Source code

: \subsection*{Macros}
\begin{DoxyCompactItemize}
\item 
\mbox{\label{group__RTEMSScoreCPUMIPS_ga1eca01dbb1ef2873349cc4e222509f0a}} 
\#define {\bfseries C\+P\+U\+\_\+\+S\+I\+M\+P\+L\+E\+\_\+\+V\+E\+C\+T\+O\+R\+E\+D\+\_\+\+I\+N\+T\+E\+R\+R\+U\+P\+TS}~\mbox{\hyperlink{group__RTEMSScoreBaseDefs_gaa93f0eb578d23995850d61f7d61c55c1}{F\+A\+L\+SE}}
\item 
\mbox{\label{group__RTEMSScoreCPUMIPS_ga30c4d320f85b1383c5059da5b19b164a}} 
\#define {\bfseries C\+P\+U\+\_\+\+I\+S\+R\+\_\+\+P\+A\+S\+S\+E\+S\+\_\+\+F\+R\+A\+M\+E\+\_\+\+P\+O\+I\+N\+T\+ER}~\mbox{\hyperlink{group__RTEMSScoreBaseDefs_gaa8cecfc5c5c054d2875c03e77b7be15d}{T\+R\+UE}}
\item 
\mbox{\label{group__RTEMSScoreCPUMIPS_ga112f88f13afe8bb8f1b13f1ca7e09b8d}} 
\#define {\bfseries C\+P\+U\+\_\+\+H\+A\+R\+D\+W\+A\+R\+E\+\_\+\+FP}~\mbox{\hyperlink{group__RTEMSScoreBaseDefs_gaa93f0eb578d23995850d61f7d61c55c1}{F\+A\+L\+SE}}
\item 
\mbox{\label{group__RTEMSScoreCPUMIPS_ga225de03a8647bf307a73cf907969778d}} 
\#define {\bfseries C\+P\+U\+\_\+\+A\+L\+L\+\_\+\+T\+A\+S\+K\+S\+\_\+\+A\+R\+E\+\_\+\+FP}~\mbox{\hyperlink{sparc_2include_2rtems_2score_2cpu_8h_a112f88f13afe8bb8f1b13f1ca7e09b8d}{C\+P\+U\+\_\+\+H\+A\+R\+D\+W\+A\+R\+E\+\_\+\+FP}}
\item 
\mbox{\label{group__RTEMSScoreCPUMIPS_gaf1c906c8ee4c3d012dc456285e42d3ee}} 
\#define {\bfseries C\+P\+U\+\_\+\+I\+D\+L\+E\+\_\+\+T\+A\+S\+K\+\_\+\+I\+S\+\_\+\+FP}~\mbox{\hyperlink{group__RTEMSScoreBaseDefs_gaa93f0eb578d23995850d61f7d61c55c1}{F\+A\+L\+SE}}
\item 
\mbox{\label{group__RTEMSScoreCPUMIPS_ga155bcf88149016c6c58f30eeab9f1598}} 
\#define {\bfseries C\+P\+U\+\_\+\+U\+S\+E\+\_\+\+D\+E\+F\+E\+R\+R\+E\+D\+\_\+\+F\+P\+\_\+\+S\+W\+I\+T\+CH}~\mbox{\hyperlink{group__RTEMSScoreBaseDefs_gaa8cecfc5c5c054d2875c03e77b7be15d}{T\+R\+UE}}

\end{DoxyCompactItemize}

****************

» ACTIVITY: Pick out and copy the lines of the material that include the word "DoxyCompactItemize".

» EXERCISE RESPONSE:
\begin{DoxyCompactItemize}
\end{DoxyCompactItemize}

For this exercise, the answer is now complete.